Birds of Nebraska: Newspaper Accounts, 1854-1923

Editor [possibly Miles Greenleaf]. March 5, 1916. Omaha Sunday World-Herald 51(23): 4-E. A bird editorial.

Messrs. Downy and Hairy.


This abrupt and somewhat eery remark echoes through the wooded places of Omaha and vicinity all the year 'round. It is delivered with a punch and can be heard a long way, for it is the hunting call of the Downy and Hairy Woodpeckers.

These two hardy birds are so much alike that there is scarcely any way to distinguish them except by their size, the Hairy being at least twice as large as the Downy, and having just that much more vim in his warwhoop.

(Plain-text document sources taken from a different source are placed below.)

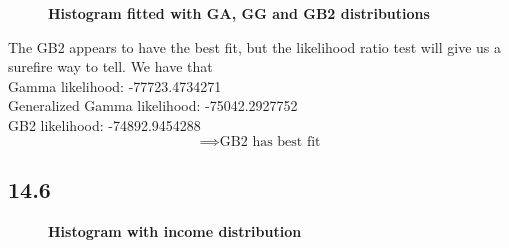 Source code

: \documentclass[letterpaper,12pt]{article}
\theoremstyle{definition}
\begin{document}
\begin{figure}[htb]\centering \captionsetup{width=4.0in}
        \caption{\label{Histogram<800}\textbf{Histogram fitted with GA, GG and GB2 distributions}}
\end{figure}

The GB2 appears to have the best fit, but the likelihood ratio test will give us a surefire way to tell. We have that\\
Gamma likelihood:  -77723.4734271\\
Generalized Gamma likelihood:  -75042.2927752\\
GB2 likelihood:  -74892.9454288\\
\[ \implies \text{GB2 has best fit}\]


\subsection*{14.6}



\begin{figure}[htb]\centering \captionsetup{width=4.0in}
        \caption{\label{Histogram<800}\textbf{Histogram with income distribution}}
\end{figure}
\end{document}
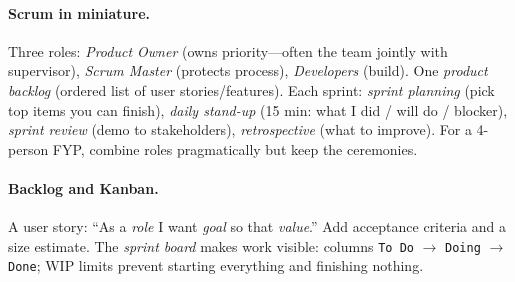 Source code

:\paragraph{Scrum in miniature.} Three roles: \emph{Product Owner} (owns priority---often the team jointly with supervisor), \emph{Scrum Master} (protects process), \emph{Developers} (build). One \emph{product backlog} (ordered list of user stories/features). Each sprint: \emph{sprint planning} (pick top items you can finish), \emph{daily stand-up} (15 min: what I did / will do / blocker), \emph{sprint review} (demo to stakeholders), \emph{retrospective} (what to improve). For a 4-person FYP, combine roles pragmatically but keep the ceremonies.

\paragraph{Backlog and Kanban.} A user story: ``As a \emph{role} I want \emph{goal} so that \emph{value}.'' Add acceptance criteria and a size estimate. The \emph{sprint board} makes work visible: columns \texttt{To Do} $\to$ \texttt{Doing} $\to$ \texttt{Done}; WIP limits prevent starting everything and finishing nothing.

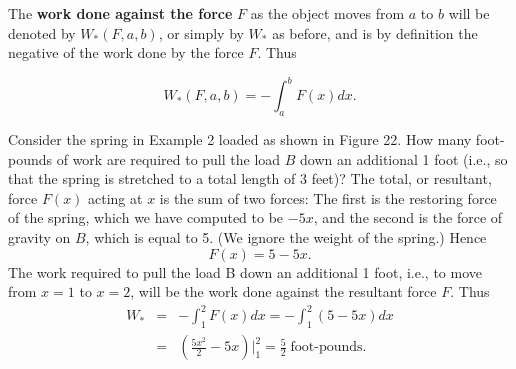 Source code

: The \textbf{work done against the force} $F$ as the object moves from $a$ to $b$ will be denoted by $W_*(F, a, b)$, or simply by $W_*$ as before, and is by definition
the negative of the work done by the force $F$. Thus

\begin{equation}
 W_*(F, a, b) = -\int_a^b F(x) dx. 
\label{eq8.5.6}
\end{equation}

\begin{example}
Consider the spring in Example 2 loaded as shown in Figure 22. How many foot-pounds of work are required to pull the load $B$ down an additional 1 foot (i.e., so that the spring is stretched to a total length of 3 feet)? The total, or resultant, force $F(x)$ acting at $x$ is the sum of two forces: The first is the restoring force of the spring, which we have computed to be $-5x$, and the second is the force of gravity on $B$, which is equal to 5. (We ignore the weight of the spring.) Hence
$$
F(x) = 5 - 5x.
$$
\noindent The work required to pull the load B down an additional 1 foot, i.e., to move from $x = 1$ to $x = 2$, will be the work done against the resultant force $F$. Thus
\begin{eqnarray*}
W_* &=& -\int_1^2  F(x)dx = -\int_1^2 (5 - 5x) dx \\
        &=& (\frac{5x^2}{2} - 5x)\big|_1^2 = \frac{5}{2} \;\mbox{foot-pounds}. 
\end{eqnarray*}
\end{example}


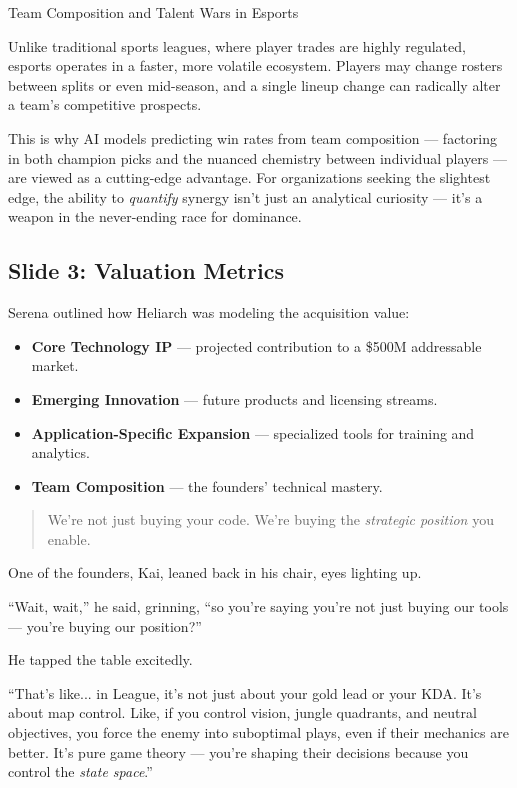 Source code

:\begin{HistoricalSidebar}{Team Composition and Talent Wars in Esports}
        \medskip
        
        Unlike traditional sports leagues, where player trades are highly regulated, esports operates in a faster, more volatile ecosystem. Players may change rosters between splits or even mid-season, and a single lineup change can radically alter a team’s competitive prospects.
        
        \medskip
        
        This is why AI models predicting win rates from team composition — factoring in both champion picks and the nuanced chemistry between individual players — are viewed as a cutting-edge advantage.  
        For organizations seeking the slightest edge, the ability to \textit{quantify} synergy isn’t just an analytical curiosity — it’s a weapon in the never-ending race for dominance.
\end{HistoricalSidebar}
    
\subsection{Slide 3: Valuation Metrics} 

    Serena outlined how Heliarch was modeling the acquisition value:
    \begin{itemize}
        \item \textbf{Core Technology IP} — projected contribution to a \$500M addressable market.
        \item \textbf{Emerging Innovation} — future products and licensing streams.
        \item \textbf{Application-Specific Expansion} — specialized tools for training and analytics.
        \item \textbf{Team Composition} — the founders’ technical mastery.
    \end{itemize}

\begin{quote}
    We’re not just buying your code. We’re buying the \textit{strategic position} you enable.
\end{quote}

One of the founders, Kai, leaned back in his chair, eyes lighting up.

“Wait, wait,” he said, grinning, “so you’re saying you’re not just buying our tools — you’re buying our position?”

He tapped the table excitedly.

“That’s like... in League, it’s not just about your gold lead or your KDA. It’s about map control. Like, if you control vision, jungle quadrants, and neutral objectives, you force the enemy into suboptimal plays, even if their mechanics are better. It’s pure game theory — you’re shaping their decisions because you control the \textit{state space}.”

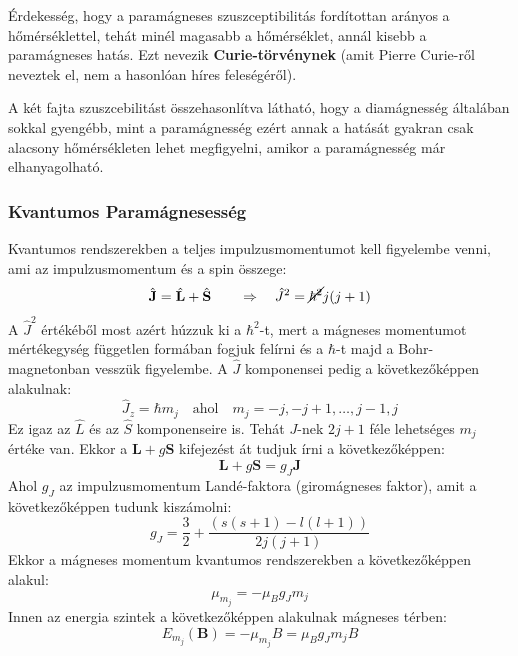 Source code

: \documentclass[../main.tex]{subfiles}
\begin{document}
Érdekesség, hogy a paramágneses szuszceptibilitás fordítottan arányos a hőmérséklettel, tehát minél magasabb a hőmérséklet, annál kisebb a paramágneses hatás. Ezt nevezik \textbf{Curie-törvénynek} 
(amit Pierre Curie-ről neveztek el, nem a hasonlóan híres feleségéről).

A két fajta szuszcebilitást összehasonlítva látható, hogy a diamágnesség általában sokkal gyengébb, mint a paramágnesség ezért annak a hatását gyakran csak alacsony hőmérsékleten lehet megfigyelni, amikor a paramágnesség már elhanyagolható.

\subsubsection{Kvantumos Paramágnesesség}
Kvantumos rendszerekben a teljes impulzusmomentumot kell figyelembe venni, ami az impulzusmomentum és a spin összege:
\begin{equation}
    \hat{\mathbf{J}} = \hat{\mathbf{L}} + \hat{\mathbf{S}} \qquad \Rightarrow \quad \hat{J}^2 = \cancel{\hbar^2} j(j+1)
\end{equation}
A $\hat{J}^2$ értékéből most azért húzzuk ki a $\hbar^2$-t, mert a mágneses momentumot mértékegység független formában fogjuk felírni és a $\hbar$-t majd a Bohr-magnetonban vesszük figyelembe.
A $\hat{J}$ komponensei pedig a következőképpen alakulnak:
\begin{equation}
    \hat{J}_z = \hbar m_j \quad \text{ahol} \quad m_j = -j, -j+1, \ldots, j-1, j
\end{equation}
Ez igaz az $\hat{L}$ és az $\hat{S}$ komponenseire is. Tehát $J$-nek $2j+1$ féle lehetséges $m_j$ értéke van. Ekkor a $\mathbf{L} + g \mathbf{S}$ kifejezést át tudjuk írni a következőképpen:
\begin{equation}
    \mathbf{L} + g \mathbf{S} = g_J \mathbf{J}
\end{equation}
Ahol $g_J$ az impulzusmomentum Landé-faktora (giromágneses faktor), amit a következőképpen tudunk kiszámolni:
\begin{equation}
    g_J = \frac{3}{2} + \frac{(s(s+1) - l(l+1))}{2j(j+1)}
\end{equation}
Ekkor a mágneses momentum kvantumos rendszerekben a következőképpen alakul:
\begin{equation}
    \mu_{m_j} = - \mu_B g_J m_j
\end{equation}
Innen az energia szintek a következőképpen alakulnak mágneses térben:
\begin{equation}
    E_{m_j}(\mathbf{B}) = - \mu_{m_j} B = \mu_B g_J m_j B
\end{equation}
\end{document}
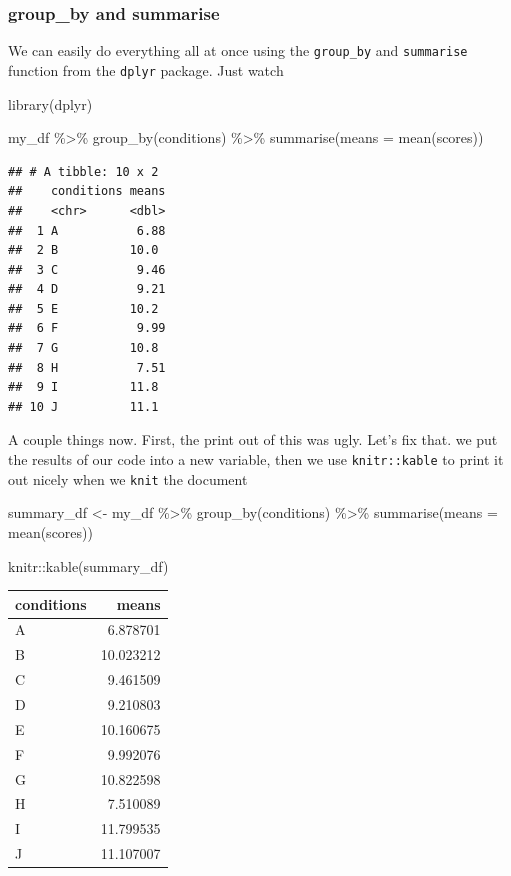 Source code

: \documentclass[
]{book}
\newenvironment{Shaded}{\begin{snugshade}}{\end{snugshade}}
\newcommand{\AttributeTok}[1]{\textcolor[rgb]{0.77,0.63,0.00}{#1}}
\newcommand{\FunctionTok}[1]{\textcolor[rgb]{0.00,0.00,0.00}{#1}}
\newcommand{\NormalTok}[1]{#1}
\newcommand{\OtherTok}[1]{\textcolor[rgb]{0.56,0.35,0.01}{#1}}
\newcommand{\SpecialCharTok}[1]{\textcolor[rgb]{0.00,0.00,0.00}{#1}}
\begin{document}
\hypertarget{group_by-and-summarise}{%
\subsubsection{group\_by and summarise}\label{group_by-and-summarise}}

We can easily do everything all at once using the \texttt{group\_by} and \texttt{summarise} function from the \texttt{dplyr} package. Just watch

\begin{Shaded}
\begin{Highlighting}[]
\FunctionTok{library}\NormalTok{(dplyr)}

\NormalTok{my\_df }\SpecialCharTok{\%\textgreater{}\%}
  \FunctionTok{group\_by}\NormalTok{(conditions) }\SpecialCharTok{\%\textgreater{}\%}
  \FunctionTok{summarise}\NormalTok{(}\AttributeTok{means =} \FunctionTok{mean}\NormalTok{(scores))}
\end{Highlighting}
\end{Shaded}

\begin{verbatim}
## # A tibble: 10 x 2
##    conditions means
##    <chr>      <dbl>
##  1 A           6.88
##  2 B          10.0 
##  3 C           9.46
##  4 D           9.21
##  5 E          10.2 
##  6 F           9.99
##  7 G          10.8 
##  8 H           7.51
##  9 I          11.8 
## 10 J          11.1
\end{verbatim}

A couple things now. First, the print out of this was ugly. Let's fix that. we put the results of our code into a new variable, then we use \texttt{knitr::kable} to print it out nicely when we \texttt{knit} the document

\begin{Shaded}
\begin{Highlighting}[]
\NormalTok{summary\_df }\OtherTok{\textless{}{-}}\NormalTok{ my\_df }\SpecialCharTok{\%\textgreater{}\%}
               \FunctionTok{group\_by}\NormalTok{(conditions) }\SpecialCharTok{\%\textgreater{}\%}
               \FunctionTok{summarise}\NormalTok{(}\AttributeTok{means =} \FunctionTok{mean}\NormalTok{(scores))}

\NormalTok{knitr}\SpecialCharTok{::}\FunctionTok{kable}\NormalTok{(summary\_df)}
\end{Highlighting}
\end{Shaded}

\begin{tabular}{l|r}
\hline
conditions & means\\
\hline
A & 6.878701\\
\hline
B & 10.023212\\
\hline
C & 9.461509\\
\hline
D & 9.210803\\
\hline
E & 10.160675\\
\hline
F & 9.992076\\
\hline
G & 10.822598\\
\hline
H & 7.510089\\
\hline
I & 11.799535\\
\hline
J & 11.107007\\
\hline
\end{tabular}
\end{document}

They both are tree doctors of the greatest skill and spend all their time, both winter and summer, in boring away at the bark in search of insect pests and worms.

A long time ago these mighty useful birds were termed the Greater and Lesser Sapsuckers, but it has since been proven that they do not touch the sap of trees, and that their work is entirely beneficial.

Aside from their money value to humankind, the Downy and Hairy Woodpeckers are really beautiful creatures of black and white feathering, the proud he-birds, as is always the case among the songsters, wearing the decorations—bright red caps upon their crowns.

In the bitterest of winter weather, when the storm is raging and the mercury is loafing around in the basement, the Downy is particularly busy, rivaling the irrepressible Chickadee in his cheerful campaign for grub.

These two woodpeckers may easily be identified while in flight by their sweeping, undulating dives, with closed wings, at the end of every stroke. The Downy often clings to weed stalks, swaying precariously in the wind, while he searches for seeds. The Hairy is more likely to be beating a hollow and resounding tatoo far up in some giant tree.

If you have time today, take a little walk through some wooded park and make yourself acquainted with Messrs. Downy & Hairy.